[Rendered images with source text]

<<<<

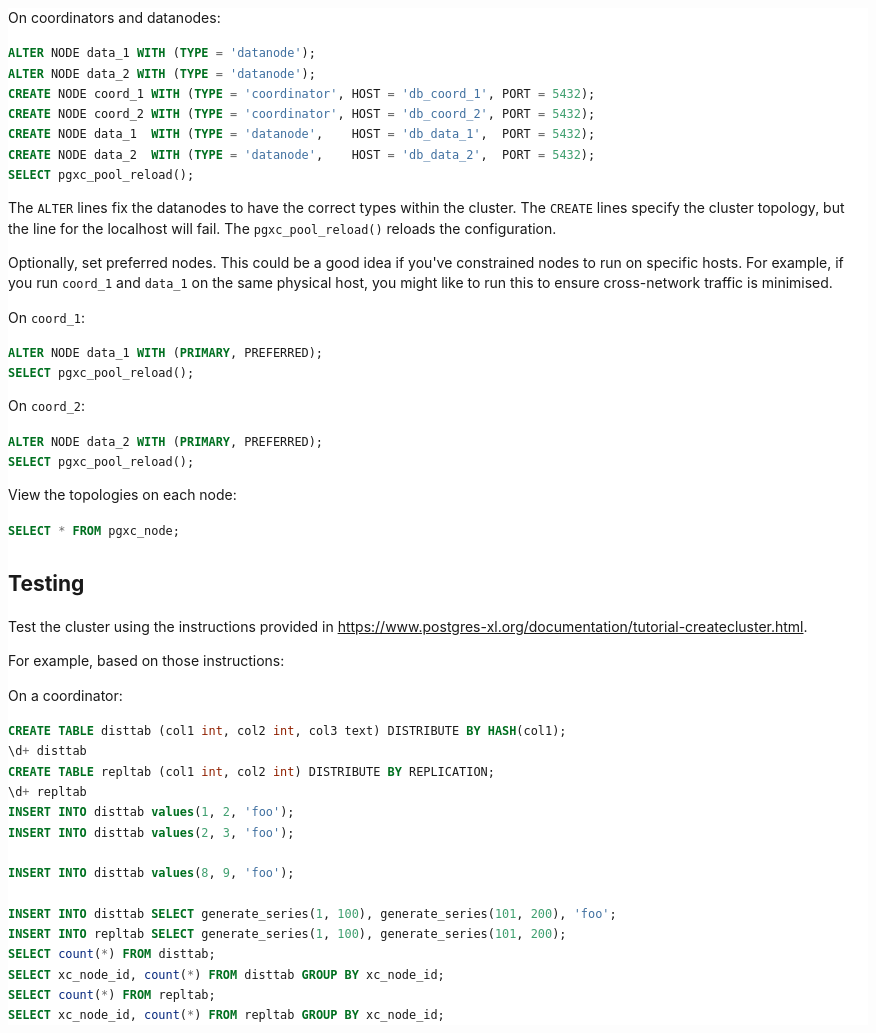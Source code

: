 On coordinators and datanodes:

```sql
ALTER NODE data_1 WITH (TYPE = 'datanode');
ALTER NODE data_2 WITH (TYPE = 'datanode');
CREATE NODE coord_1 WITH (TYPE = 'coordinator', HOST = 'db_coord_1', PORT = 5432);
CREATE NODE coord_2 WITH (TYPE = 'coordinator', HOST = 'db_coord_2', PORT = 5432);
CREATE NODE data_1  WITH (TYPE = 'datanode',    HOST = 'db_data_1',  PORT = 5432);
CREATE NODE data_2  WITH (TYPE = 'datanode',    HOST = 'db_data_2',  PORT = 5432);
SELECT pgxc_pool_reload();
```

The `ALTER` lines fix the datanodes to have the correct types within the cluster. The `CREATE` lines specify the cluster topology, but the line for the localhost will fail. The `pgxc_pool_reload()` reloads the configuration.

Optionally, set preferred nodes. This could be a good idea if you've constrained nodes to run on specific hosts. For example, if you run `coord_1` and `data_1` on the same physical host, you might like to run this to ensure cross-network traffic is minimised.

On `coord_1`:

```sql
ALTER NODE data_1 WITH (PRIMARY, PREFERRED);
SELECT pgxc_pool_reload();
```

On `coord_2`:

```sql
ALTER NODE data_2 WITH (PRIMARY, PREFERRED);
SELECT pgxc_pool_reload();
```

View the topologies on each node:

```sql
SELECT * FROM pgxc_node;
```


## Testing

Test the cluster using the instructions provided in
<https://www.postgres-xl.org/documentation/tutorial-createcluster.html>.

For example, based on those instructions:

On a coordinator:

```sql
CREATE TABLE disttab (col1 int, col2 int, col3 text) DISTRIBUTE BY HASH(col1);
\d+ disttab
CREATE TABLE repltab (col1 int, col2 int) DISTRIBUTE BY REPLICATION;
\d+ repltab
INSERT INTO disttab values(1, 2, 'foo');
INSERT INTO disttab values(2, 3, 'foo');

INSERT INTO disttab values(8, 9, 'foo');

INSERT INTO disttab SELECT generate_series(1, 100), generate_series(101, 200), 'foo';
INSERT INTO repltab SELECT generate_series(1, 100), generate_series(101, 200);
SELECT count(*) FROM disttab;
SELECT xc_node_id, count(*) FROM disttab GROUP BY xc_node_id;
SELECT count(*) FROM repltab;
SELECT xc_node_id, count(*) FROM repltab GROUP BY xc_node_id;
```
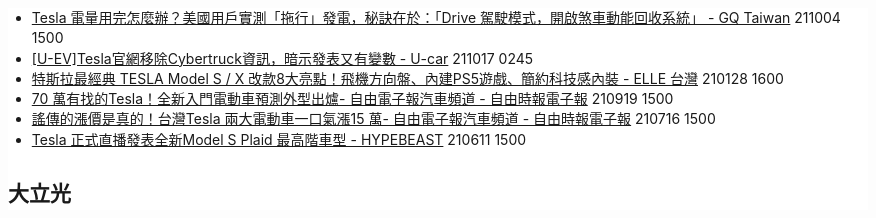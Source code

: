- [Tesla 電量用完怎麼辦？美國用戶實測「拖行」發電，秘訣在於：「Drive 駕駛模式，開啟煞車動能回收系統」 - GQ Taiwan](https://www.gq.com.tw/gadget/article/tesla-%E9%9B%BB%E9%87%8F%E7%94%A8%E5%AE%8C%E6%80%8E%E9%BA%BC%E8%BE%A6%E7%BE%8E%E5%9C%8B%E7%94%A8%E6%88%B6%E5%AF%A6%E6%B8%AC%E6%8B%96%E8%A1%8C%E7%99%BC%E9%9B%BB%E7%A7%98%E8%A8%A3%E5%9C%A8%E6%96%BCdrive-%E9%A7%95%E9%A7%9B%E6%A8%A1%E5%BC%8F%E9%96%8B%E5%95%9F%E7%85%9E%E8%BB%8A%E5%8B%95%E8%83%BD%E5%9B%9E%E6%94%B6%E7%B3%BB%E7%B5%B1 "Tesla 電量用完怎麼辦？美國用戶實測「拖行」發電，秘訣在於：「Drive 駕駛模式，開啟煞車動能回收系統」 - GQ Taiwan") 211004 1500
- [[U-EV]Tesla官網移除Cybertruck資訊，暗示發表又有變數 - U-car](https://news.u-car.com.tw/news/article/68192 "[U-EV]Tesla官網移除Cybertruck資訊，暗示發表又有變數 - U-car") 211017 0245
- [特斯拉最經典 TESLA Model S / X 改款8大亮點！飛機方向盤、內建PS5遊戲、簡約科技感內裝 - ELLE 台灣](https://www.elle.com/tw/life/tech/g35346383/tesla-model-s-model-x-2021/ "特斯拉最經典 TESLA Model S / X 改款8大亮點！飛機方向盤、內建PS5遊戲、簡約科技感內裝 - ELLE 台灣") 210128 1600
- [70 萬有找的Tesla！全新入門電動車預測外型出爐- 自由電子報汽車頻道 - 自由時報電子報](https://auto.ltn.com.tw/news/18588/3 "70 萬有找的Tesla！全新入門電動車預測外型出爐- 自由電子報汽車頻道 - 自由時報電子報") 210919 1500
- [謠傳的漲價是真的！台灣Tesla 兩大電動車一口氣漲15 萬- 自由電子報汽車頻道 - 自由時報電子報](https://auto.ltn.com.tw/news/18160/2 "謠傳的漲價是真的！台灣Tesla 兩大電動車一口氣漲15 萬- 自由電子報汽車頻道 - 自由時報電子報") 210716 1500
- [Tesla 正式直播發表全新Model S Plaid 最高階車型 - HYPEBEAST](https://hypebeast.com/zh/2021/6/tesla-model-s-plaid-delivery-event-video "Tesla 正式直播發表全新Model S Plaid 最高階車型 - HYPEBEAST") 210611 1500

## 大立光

>>>>

• Task prompt:
Output the records verbatim without pictures.

• Reply:
Source code

: On coordinators and datanodes:

```sql
ALTER NODE data_1 WITH (TYPE = 'datanode');
ALTER NODE data_2 WITH (TYPE = 'datanode');
CREATE NODE coord_1 WITH (TYPE = 'coordinator', HOST = 'db_coord_1', PORT = 5432);
CREATE NODE coord_2 WITH (TYPE = 'coordinator', HOST = 'db_coord_2', PORT = 5432);
CREATE NODE data_1  WITH (TYPE = 'datanode',    HOST = 'db_data_1',  PORT = 5432);
CREATE NODE data_2  WITH (TYPE = 'datanode',    HOST = 'db_data_2',  PORT = 5432);
SELECT pgxc_pool_reload();
```

The `ALTER` lines fix the datanodes to have the correct types within the cluster. The `CREATE` lines specify the cluster topology, but the line for the localhost will fail. The `pgxc_pool_reload()` reloads the configuration.

Optionally, set preferred nodes. This could be a good idea if you've constrained nodes to run on specific hosts. For example, if you run `coord_1` and `data_1` on the same physical host, you might like to run this to ensure cross-network traffic is minimised.

On `coord_1`:

```sql
ALTER NODE data_1 WITH (PRIMARY, PREFERRED);
SELECT pgxc_pool_reload();
```

On `coord_2`:

```sql
ALTER NODE data_2 WITH (PRIMARY, PREFERRED);
SELECT pgxc_pool_reload();
```

View the topologies on each node:

```sql
SELECT * FROM pgxc_node;
```


## Testing

Test the cluster using the instructions provided in
<https://www.postgres-xl.org/documentation/tutorial-createcluster.html>.

For example, based on those instructions:

On a coordinator:

```sql
CREATE TABLE disttab (col1 int, col2 int, col3 text) DISTRIBUTE BY HASH(col1);
\d+ disttab
CREATE TABLE repltab (col1 int, col2 int) DISTRIBUTE BY REPLICATION;
\d+ repltab
INSERT INTO disttab values(1, 2, 'foo');
INSERT INTO disttab values(2, 3, 'foo');

INSERT INTO disttab values(8, 9, 'foo');

INSERT INTO disttab SELECT generate_series(1, 100), generate_series(101, 200), 'foo';
INSERT INTO repltab SELECT generate_series(1, 100), generate_series(101, 200);
SELECT count(*) FROM disttab;
SELECT xc_node_id, count(*) FROM disttab GROUP BY xc_node_id;
SELECT count(*) FROM repltab;
SELECT xc_node_id, count(*) FROM repltab GROUP BY xc_node_id;
```
Source code

:- [Tesla 電量用完怎麼辦？美國用戶實測「拖行」發電，秘訣在於：「Drive 駕駛模式，開啟煞車動能回收系統」 - GQ Taiwan](https://www.gq.com.tw/gadget/article/tesla-%E9%9B%BB%E9%87%8F%E7%94%A8%E5%AE%8C%E6%80%8E%E9%BA%BC%E8%BE%A6%E7%BE%8E%E5%9C%8B%E7%94%A8%E6%88%B6%E5%AF%A6%E6%B8%AC%E6%8B%96%E8%A1%8C%E7%99%BC%E9%9B%BB%E7%A7%98%E8%A8%A3%E5%9C%A8%E6%96%BCdrive-%E9%A7%95%E9%A7%9B%E6%A8%A1%E5%BC%8F%E9%96%8B%E5%95%9F%E7%85%9E%E8%BB%8A%E5%8B%95%E8%83%BD%E5%9B%9E%E6%94%B6%E7%B3%BB%E7%B5%B1 "Tesla 電量用完怎麼辦？美國用戶實測「拖行」發電，秘訣在於：「Drive 駕駛模式，開啟煞車動能回收系統」 - GQ Taiwan") 211004 1500
- [[U-EV]Tesla官網移除Cybertruck資訊，暗示發表又有變數 - U-car](https://news.u-car.com.tw/news/article/68192 "[U-EV]Tesla官網移除Cybertruck資訊，暗示發表又有變數 - U-car") 211017 0245
- [特斯拉最經典 TESLA Model S / X 改款8大亮點！飛機方向盤、內建PS5遊戲、簡約科技感內裝 - ELLE 台灣](https://www.elle.com/tw/life/tech/g35346383/tesla-model-s-model-x-2021/ "特斯拉最經典 TESLA Model S / X 改款8大亮點！飛機方向盤、內建PS5遊戲、簡約科技感內裝 - ELLE 台灣") 210128 1600
- [70 萬有找的Tesla！全新入門電動車預測外型出爐- 自由電子報汽車頻道 - 自由時報電子報](https://auto.ltn.com.tw/news/18588/3 "70 萬有找的Tesla！全新入門電動車預測外型出爐- 自由電子報汽車頻道 - 自由時報電子報") 210919 1500
- [謠傳的漲價是真的！台灣Tesla 兩大電動車一口氣漲15 萬- 自由電子報汽車頻道 - 自由時報電子報](https://auto.ltn.com.tw/news/18160/2 "謠傳的漲價是真的！台灣Tesla 兩大電動車一口氣漲15 萬- 自由電子報汽車頻道 - 自由時報電子報") 210716 1500
- [Tesla 正式直播發表全新Model S Plaid 最高階車型 - HYPEBEAST](https://hypebeast.com/zh/2021/6/tesla-model-s-plaid-delivery-event-video "Tesla 正式直播發表全新Model S Plaid 最高階車型 - HYPEBEAST") 210611 1500

## 大立光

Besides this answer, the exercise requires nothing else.